** Available data follows **

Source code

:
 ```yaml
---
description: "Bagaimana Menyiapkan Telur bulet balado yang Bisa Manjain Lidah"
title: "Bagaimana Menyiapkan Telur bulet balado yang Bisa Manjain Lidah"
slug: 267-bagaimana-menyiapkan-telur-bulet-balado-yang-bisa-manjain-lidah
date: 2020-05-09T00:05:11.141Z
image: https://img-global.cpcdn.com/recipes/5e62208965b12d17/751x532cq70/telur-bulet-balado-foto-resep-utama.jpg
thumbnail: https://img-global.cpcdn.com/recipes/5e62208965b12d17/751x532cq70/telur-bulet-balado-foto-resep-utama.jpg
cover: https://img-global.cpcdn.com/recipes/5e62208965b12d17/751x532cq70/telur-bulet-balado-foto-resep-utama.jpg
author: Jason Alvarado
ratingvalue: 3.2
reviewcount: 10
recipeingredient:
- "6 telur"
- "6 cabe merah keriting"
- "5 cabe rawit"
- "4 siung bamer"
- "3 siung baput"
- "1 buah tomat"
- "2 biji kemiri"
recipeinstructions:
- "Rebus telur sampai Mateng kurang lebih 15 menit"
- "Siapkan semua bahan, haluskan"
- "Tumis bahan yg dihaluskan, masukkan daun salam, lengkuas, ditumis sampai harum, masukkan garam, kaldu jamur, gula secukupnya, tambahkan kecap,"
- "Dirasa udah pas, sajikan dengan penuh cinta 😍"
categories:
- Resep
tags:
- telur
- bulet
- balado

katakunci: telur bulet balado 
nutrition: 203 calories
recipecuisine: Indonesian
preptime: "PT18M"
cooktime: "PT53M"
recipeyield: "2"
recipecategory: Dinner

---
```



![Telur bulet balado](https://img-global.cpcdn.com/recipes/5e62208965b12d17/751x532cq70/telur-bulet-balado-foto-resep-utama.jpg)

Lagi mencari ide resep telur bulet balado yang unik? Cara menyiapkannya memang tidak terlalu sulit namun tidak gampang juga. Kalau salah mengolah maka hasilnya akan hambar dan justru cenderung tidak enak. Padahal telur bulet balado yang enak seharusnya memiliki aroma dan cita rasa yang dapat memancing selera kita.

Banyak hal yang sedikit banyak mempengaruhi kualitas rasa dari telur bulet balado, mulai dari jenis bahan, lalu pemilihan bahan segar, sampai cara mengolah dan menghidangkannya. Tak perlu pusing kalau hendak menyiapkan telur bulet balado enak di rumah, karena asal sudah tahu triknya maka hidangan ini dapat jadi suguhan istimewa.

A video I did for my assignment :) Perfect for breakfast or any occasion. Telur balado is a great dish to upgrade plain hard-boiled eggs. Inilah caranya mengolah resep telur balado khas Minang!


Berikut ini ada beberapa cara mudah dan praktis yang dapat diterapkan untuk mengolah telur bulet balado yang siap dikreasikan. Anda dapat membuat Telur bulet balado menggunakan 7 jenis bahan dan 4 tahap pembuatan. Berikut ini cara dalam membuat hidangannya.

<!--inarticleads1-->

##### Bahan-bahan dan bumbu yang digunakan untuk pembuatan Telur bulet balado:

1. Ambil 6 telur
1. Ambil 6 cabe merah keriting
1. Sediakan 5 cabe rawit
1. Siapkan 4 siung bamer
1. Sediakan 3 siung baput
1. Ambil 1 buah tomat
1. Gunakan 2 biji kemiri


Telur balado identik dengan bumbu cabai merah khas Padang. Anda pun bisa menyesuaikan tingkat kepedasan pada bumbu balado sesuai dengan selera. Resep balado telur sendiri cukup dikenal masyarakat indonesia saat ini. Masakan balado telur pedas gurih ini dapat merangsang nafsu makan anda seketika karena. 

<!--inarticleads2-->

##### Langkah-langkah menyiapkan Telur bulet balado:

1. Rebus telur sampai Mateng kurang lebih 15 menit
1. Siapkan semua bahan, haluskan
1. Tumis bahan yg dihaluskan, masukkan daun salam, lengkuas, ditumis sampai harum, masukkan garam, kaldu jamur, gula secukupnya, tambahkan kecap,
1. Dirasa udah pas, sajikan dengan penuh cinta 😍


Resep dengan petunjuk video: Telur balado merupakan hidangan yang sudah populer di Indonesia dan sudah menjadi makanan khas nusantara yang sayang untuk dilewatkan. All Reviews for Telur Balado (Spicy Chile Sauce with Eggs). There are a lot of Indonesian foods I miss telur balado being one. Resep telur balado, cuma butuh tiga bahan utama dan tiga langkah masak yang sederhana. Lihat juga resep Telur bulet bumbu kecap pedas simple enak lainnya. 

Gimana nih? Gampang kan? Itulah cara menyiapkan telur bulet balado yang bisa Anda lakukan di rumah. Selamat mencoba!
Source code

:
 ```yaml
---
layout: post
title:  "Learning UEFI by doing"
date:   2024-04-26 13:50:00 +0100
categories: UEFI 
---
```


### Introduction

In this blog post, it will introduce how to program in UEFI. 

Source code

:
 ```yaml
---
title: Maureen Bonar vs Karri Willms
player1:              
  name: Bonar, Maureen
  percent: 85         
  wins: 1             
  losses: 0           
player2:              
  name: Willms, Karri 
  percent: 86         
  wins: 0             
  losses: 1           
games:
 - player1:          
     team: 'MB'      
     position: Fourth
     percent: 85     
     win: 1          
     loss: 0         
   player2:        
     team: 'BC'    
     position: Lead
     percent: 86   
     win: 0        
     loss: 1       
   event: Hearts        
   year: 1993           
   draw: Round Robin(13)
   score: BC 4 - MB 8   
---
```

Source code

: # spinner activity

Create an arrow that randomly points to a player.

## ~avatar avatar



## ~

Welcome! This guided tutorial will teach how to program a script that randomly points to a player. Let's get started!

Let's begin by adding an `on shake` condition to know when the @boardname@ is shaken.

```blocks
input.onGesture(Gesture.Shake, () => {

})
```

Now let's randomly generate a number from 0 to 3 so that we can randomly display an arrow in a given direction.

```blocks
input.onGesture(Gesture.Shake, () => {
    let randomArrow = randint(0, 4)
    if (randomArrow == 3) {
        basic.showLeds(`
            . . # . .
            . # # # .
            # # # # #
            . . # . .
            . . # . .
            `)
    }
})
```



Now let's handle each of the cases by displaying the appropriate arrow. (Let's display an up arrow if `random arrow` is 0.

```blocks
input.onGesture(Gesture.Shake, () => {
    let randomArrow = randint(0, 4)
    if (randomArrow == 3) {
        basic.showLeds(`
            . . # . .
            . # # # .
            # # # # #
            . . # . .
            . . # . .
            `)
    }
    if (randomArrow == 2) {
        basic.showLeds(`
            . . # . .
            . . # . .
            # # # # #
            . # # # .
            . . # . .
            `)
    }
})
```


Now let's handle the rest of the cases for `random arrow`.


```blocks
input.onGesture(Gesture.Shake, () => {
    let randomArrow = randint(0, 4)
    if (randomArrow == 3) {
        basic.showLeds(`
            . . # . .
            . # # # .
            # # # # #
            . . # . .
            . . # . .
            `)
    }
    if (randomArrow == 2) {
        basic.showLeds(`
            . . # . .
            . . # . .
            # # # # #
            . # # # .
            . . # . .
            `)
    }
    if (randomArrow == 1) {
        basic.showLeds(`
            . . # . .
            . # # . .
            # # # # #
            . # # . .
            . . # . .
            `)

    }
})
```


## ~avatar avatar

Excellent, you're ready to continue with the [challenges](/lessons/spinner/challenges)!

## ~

** End of Available data **

[Problem details]: Your answer must be every record above, set down exactly as written.

[Written answer]:
Source code

:
 ```yaml
---
description: "Bagaimana Menyiapkan Telur bulet balado yang Bisa Manjain Lidah"
title: "Bagaimana Menyiapkan Telur bulet balado yang Bisa Manjain Lidah"
slug: 267-bagaimana-menyiapkan-telur-bulet-balado-yang-bisa-manjain-lidah
date: 2020-05-09T00:05:11.141Z
image: https://img-global.cpcdn.com/recipes/5e62208965b12d17/751x532cq70/telur-bulet-balado-foto-resep-utama.jpg
thumbnail: https://img-global.cpcdn.com/recipes/5e62208965b12d17/751x532cq70/telur-bulet-balado-foto-resep-utama.jpg
cover: https://img-global.cpcdn.com/recipes/5e62208965b12d17/751x532cq70/telur-bulet-balado-foto-resep-utama.jpg
author: Jason Alvarado
ratingvalue: 3.2
reviewcount: 10
recipeingredient:
- "6 telur"
- "6 cabe merah keriting"
- "5 cabe rawit"
- "4 siung bamer"
- "3 siung baput"
- "1 buah tomat"
- "2 biji kemiri"
recipeinstructions:
- "Rebus telur sampai Mateng kurang lebih 15 menit"
- "Siapkan semua bahan, haluskan"
- "Tumis bahan yg dihaluskan, masukkan daun salam, lengkuas, ditumis sampai harum, masukkan garam, kaldu jamur, gula secukupnya, tambahkan kecap,"
- "Dirasa udah pas, sajikan dengan penuh cinta 😍"
categories:
- Resep
tags:
- telur
- bulet
- balado

katakunci: telur bulet balado 
nutrition: 203 calories
recipecuisine: Indonesian
preptime: "PT18M"
cooktime: "PT53M"
recipeyield: "2"
recipecategory: Dinner

---
```



![Telur bulet balado](https://img-global.cpcdn.com/recipes/5e62208965b12d17/751x532cq70/telur-bulet-balado-foto-resep-utama.jpg)

Lagi mencari ide resep telur bulet balado yang unik? Cara menyiapkannya memang tidak terlalu sulit namun tidak gampang juga. Kalau salah mengolah maka hasilnya akan hambar dan justru cenderung tidak enak. Padahal telur bulet balado yang enak seharusnya memiliki aroma dan cita rasa yang dapat memancing selera kita.

Banyak hal yang sedikit banyak mempengaruhi kualitas rasa dari telur bulet balado, mulai dari jenis bahan, lalu pemilihan bahan segar, sampai cara mengolah dan menghidangkannya. Tak perlu pusing kalau hendak menyiapkan telur bulet balado enak di rumah, karena asal sudah tahu triknya maka hidangan ini dapat jadi suguhan istimewa.

A video I did for my assignment :) Perfect for breakfast or any occasion. Telur balado is a great dish to upgrade plain hard-boiled eggs. Inilah caranya mengolah resep telur balado khas Minang!


Berikut ini ada beberapa cara mudah dan praktis yang dapat diterapkan untuk mengolah telur bulet balado yang siap dikreasikan. Anda dapat membuat Telur bulet balado menggunakan 7 jenis bahan dan 4 tahap pembuatan. Berikut ini cara dalam membuat hidangannya.

<!--inarticleads1-->

##### Bahan-bahan dan bumbu yang digunakan untuk pembuatan Telur bulet balado:

1. Ambil 6 telur
1. Ambil 6 cabe merah keriting
1. Sediakan 5 cabe rawit
1. Siapkan 4 siung bamer
1. Sediakan 3 siung baput
1. Ambil 1 buah tomat
1. Gunakan 2 biji kemiri


Telur balado identik dengan bumbu cabai merah khas Padang. Anda pun bisa menyesuaikan tingkat kepedasan pada bumbu balado sesuai dengan selera. Resep balado telur sendiri cukup dikenal masyarakat indonesia saat ini. Masakan balado telur pedas gurih ini dapat merangsang nafsu makan anda seketika karena. 

<!--inarticleads2-->

##### Langkah-langkah menyiapkan Telur bulet balado:

1. Rebus telur sampai Mateng kurang lebih 15 menit
1. Siapkan semua bahan, haluskan
1. Tumis bahan yg dihaluskan, masukkan daun salam, lengkuas, ditumis sampai harum, masukkan garam, kaldu jamur, gula secukupnya, tambahkan kecap,
1. Dirasa udah pas, sajikan dengan penuh cinta 😍


Resep dengan petunjuk video: Telur balado merupakan hidangan yang sudah populer di Indonesia dan sudah menjadi makanan khas nusantara yang sayang untuk dilewatkan. All Reviews for Telur Balado (Spicy Chile Sauce with Eggs). There are a lot of Indonesian foods I miss telur balado being one. Resep telur balado, cuma butuh tiga bahan utama dan tiga langkah masak yang sederhana. Lihat juga resep Telur bulet bumbu kecap pedas simple enak lainnya. 

Gimana nih? Gampang kan? Itulah cara menyiapkan telur bulet balado yang bisa Anda lakukan di rumah. Selamat mencoba!
Source code

:
 ```yaml
---
layout: post
title:  "Learning UEFI by doing"
date:   2024-04-26 13:50:00 +0100
categories: UEFI 
---
```


### Introduction

In this blog post, it will introduce how to program in UEFI. 

Source code

:
 ```yaml
---
title: Maureen Bonar vs Karri Willms
player1:              
  name: Bonar, Maureen
  percent: 85         
  wins: 1             
  losses: 0           
player2:              
  name: Willms, Karri 
  percent: 86         
  wins: 0             
  losses: 1           
games:
 - player1:          
     team: 'MB'      
     position: Fourth
     percent: 85     
     win: 1          
     loss: 0         
   player2:        
     team: 'BC'    
     position: Lead
     percent: 86   
     win: 0        
     loss: 1       
   event: Hearts        
   year: 1993           
   draw: Round Robin(13)
   score: BC 4 - MB 8   
---
```

Source code

: # spinner activity

Create an arrow that randomly points to a player.

## ~avatar avatar



## ~

Welcome! This guided tutorial will teach how to program a script that randomly points to a player. Let's get started!

Let's begin by adding an `on shake` condition to know when the @boardname@ is shaken.

```blocks
input.onGesture(Gesture.Shake, () => {

})
```

Now let's randomly generate a number from 0 to 3 so that we can randomly display an arrow in a given direction.

```blocks
input.onGesture(Gesture.Shake, () => {
    let randomArrow = randint(0, 4)
    if (randomArrow == 3) {
        basic.showLeds(`
            . . # . .
            . # # # .
            # # # # #
            . . # . .
            . . # . .
            `)
    }
})
```



Now let's handle each of the cases by displaying the appropriate arrow. (Let's display an up arrow if `random arrow` is 0.

```blocks
input.onGesture(Gesture.Shake, () => {
    let randomArrow = randint(0, 4)
    if (randomArrow == 3) {
        basic.showLeds(`
            . . # . .
            . # # # .
            # # # # #
            . . # . .
            . . # . .
            `)
    }
    if (randomArrow == 2) {
        basic.showLeds(`
            . . # . .
            . . # . .
            # # # # #
            . # # # .
            . . # . .
            `)
    }
})
```


Now let's handle the rest of the cases for `random arrow`.


```blocks
input.onGesture(Gesture.Shake, () => {
    let randomArrow = randint(0, 4)
    if (randomArrow == 3) {
        basic.showLeds(`
            . . # . .
            . # # # .
            # # # # #
            . . # . .
            . . # . .
            `)
    }
    if (randomArrow == 2) {
        basic.showLeds(`
            . . # . .
            . . # . .
            # # # # #
            . # # # .
            . . # . .
            `)
    }
    if (randomArrow == 1) {
        basic.showLeds(`
            . . # . .
            . # # . .
            # # # # #
            . # # . .
            . . # . .
            `)

    }
})
```


## ~avatar avatar

Excellent, you're ready to continue with the [challenges](/lessons/spinner/challenges)!

## ~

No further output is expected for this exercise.